• _WORK INSTRUCTION_: This exercise calls for copying every line below that holds the word "move".

• _ENTRIES SHOWN_:
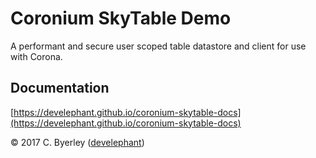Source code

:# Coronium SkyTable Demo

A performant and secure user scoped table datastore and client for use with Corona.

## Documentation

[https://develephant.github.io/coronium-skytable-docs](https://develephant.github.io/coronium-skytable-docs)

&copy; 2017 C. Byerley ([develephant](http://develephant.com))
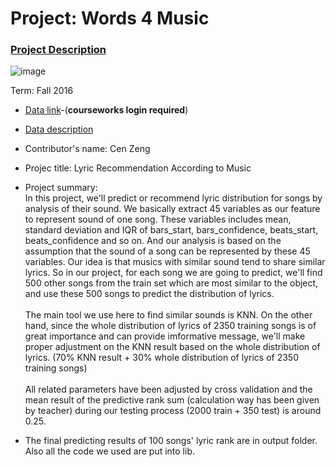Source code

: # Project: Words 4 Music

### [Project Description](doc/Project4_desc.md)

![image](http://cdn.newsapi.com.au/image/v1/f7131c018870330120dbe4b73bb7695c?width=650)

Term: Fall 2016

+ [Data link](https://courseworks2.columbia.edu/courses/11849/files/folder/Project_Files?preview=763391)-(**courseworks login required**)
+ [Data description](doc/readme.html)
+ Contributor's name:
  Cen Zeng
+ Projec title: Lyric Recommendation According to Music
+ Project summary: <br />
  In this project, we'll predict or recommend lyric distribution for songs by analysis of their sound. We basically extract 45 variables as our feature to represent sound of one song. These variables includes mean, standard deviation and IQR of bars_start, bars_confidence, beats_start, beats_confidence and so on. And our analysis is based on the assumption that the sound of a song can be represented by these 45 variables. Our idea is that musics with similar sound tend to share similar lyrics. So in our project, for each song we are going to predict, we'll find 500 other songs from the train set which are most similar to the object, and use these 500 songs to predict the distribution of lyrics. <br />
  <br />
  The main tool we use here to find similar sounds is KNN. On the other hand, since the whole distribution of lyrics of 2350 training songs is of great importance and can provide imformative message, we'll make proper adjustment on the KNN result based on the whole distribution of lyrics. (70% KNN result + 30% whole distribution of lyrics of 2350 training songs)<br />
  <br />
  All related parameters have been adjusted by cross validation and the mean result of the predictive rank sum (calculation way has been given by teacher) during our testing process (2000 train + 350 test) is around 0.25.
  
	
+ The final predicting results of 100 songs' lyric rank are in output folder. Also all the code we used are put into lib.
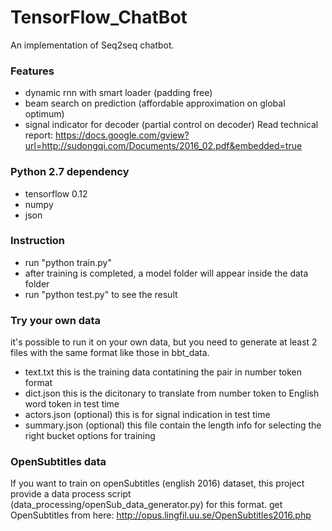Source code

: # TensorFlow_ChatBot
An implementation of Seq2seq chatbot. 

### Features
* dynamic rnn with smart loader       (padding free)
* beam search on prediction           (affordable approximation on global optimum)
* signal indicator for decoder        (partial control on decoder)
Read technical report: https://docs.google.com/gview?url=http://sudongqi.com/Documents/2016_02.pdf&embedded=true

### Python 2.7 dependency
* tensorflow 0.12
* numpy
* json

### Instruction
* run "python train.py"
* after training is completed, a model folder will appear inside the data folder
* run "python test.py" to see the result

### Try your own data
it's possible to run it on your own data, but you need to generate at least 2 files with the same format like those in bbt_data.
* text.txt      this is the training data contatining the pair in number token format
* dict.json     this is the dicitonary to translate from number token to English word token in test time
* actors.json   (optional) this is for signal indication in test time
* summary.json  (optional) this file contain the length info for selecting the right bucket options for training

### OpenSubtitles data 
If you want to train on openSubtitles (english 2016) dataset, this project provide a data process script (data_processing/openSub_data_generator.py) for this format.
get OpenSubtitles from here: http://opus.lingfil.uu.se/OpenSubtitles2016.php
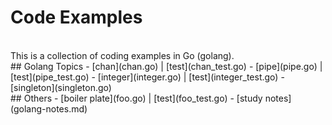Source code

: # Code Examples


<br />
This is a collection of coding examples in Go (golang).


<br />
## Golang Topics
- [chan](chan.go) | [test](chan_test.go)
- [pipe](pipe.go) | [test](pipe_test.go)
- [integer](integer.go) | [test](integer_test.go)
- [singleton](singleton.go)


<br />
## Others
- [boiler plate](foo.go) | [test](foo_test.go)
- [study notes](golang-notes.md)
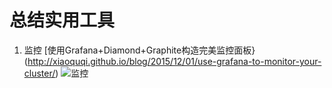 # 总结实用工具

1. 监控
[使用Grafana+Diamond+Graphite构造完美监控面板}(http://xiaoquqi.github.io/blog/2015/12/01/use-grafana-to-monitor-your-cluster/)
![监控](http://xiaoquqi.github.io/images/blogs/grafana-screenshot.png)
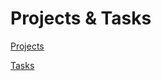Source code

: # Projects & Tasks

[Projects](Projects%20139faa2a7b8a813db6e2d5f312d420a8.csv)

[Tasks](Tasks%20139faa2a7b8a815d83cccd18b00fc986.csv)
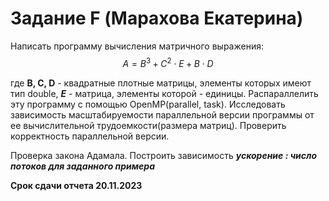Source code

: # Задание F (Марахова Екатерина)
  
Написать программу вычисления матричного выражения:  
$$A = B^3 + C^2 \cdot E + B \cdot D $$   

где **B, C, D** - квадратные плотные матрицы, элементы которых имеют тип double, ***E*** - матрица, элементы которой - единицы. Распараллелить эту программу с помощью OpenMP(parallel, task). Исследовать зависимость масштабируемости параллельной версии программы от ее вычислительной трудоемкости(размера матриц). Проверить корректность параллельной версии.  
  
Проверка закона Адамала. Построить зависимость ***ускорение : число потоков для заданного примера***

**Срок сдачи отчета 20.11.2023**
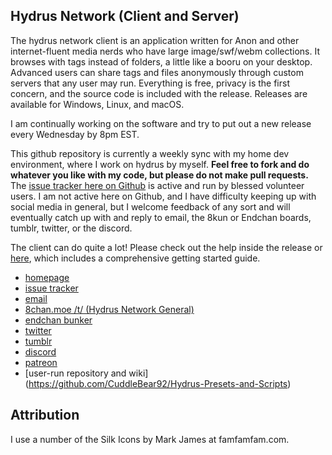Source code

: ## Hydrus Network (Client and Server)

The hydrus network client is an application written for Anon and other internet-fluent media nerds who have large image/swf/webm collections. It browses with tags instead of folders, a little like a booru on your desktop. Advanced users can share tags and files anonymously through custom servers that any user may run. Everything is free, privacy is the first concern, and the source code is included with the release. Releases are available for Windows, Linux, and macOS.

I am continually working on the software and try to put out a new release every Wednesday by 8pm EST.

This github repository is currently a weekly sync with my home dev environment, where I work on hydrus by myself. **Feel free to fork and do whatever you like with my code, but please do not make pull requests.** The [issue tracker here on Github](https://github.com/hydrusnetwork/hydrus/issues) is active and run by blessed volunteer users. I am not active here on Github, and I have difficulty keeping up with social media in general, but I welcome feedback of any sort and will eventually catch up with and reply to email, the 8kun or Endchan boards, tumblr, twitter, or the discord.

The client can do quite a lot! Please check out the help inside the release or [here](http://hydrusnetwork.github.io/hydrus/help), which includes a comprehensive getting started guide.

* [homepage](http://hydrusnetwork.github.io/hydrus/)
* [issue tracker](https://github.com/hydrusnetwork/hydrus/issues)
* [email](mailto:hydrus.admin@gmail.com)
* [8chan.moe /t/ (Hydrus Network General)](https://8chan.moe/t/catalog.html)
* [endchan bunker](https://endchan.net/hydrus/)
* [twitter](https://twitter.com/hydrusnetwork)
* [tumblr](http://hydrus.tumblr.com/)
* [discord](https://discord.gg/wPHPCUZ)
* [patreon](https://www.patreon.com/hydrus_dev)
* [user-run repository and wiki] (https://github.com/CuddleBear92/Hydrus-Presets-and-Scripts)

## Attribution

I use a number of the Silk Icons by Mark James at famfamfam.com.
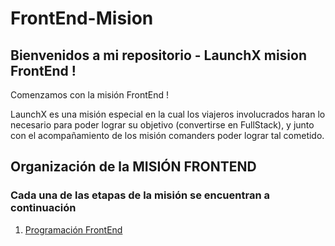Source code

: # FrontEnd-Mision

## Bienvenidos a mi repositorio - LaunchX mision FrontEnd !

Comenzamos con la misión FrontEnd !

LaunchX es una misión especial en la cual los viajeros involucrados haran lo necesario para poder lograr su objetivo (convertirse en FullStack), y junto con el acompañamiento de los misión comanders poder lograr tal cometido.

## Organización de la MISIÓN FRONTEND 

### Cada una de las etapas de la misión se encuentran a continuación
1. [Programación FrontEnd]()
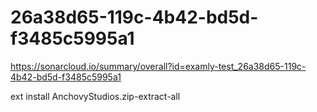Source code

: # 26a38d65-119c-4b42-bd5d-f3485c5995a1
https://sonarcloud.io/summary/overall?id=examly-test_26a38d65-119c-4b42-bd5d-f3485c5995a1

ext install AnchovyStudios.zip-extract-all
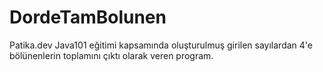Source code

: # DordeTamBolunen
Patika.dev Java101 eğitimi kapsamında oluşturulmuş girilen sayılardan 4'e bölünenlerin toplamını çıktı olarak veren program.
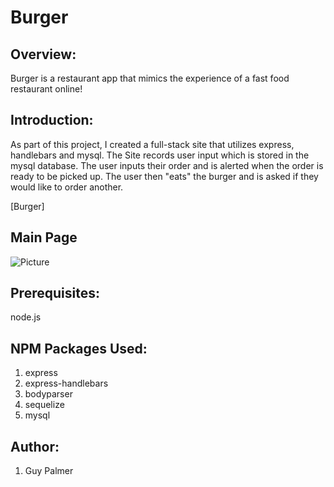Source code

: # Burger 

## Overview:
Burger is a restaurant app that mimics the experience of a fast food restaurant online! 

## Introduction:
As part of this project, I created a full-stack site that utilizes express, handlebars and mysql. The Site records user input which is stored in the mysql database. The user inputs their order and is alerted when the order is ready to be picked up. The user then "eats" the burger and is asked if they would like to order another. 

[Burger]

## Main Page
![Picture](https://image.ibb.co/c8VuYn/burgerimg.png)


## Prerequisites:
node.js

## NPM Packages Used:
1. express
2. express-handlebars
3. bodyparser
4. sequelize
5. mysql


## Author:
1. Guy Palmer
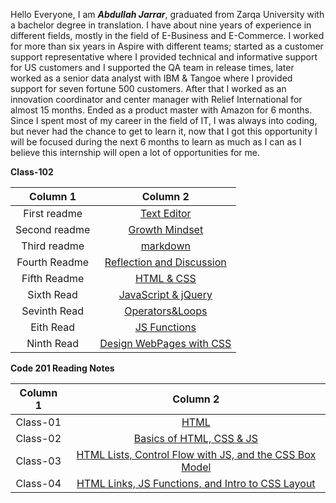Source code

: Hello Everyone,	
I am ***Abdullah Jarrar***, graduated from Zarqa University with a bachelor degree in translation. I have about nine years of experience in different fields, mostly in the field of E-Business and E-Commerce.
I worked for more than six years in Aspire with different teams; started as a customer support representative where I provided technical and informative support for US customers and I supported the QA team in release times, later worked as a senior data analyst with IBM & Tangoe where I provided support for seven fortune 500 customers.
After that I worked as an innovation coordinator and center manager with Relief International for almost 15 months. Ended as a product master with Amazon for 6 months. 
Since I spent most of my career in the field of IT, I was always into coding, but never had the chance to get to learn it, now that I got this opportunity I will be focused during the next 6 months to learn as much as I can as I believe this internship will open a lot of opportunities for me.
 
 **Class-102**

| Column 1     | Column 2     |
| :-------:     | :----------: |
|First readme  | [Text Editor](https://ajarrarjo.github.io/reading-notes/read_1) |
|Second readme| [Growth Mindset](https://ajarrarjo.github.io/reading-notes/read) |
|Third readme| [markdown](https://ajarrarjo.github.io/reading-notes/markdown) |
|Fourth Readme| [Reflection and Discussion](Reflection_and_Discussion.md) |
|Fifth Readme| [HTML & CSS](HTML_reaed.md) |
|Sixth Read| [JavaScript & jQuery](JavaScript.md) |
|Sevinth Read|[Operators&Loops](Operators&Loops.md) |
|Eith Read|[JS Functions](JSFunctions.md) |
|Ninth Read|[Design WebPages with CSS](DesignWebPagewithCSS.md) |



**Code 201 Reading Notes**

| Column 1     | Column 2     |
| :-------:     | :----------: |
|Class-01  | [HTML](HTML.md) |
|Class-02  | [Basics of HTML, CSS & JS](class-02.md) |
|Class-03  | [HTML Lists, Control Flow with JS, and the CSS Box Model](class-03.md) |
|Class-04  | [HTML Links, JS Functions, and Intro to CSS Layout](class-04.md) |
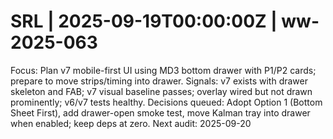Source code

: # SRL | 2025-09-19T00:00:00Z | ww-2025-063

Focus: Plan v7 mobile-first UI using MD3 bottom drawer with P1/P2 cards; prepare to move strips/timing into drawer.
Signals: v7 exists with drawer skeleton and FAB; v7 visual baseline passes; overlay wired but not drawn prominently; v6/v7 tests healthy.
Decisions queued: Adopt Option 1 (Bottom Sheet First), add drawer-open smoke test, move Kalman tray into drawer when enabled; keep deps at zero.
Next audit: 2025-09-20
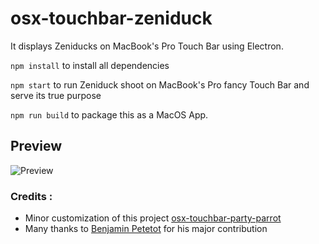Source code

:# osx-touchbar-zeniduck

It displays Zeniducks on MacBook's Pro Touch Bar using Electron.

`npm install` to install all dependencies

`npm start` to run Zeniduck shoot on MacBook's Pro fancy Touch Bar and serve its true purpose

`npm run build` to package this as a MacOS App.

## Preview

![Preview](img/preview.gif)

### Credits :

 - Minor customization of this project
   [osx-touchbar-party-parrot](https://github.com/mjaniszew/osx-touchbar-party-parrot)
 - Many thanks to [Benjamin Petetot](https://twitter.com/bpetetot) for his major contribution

• _EXPECTED ANSWER_:
Focus: Plan v7 mobile-first UI using MD3 bottom drawer with P1/P2 cards; prepare to move strips/timing into drawer.
Decisions queued: Adopt Option 1 (Bottom Sheet First), add drawer-open smoke test, move Kalman tray into drawer when enabled; keep deps at zero.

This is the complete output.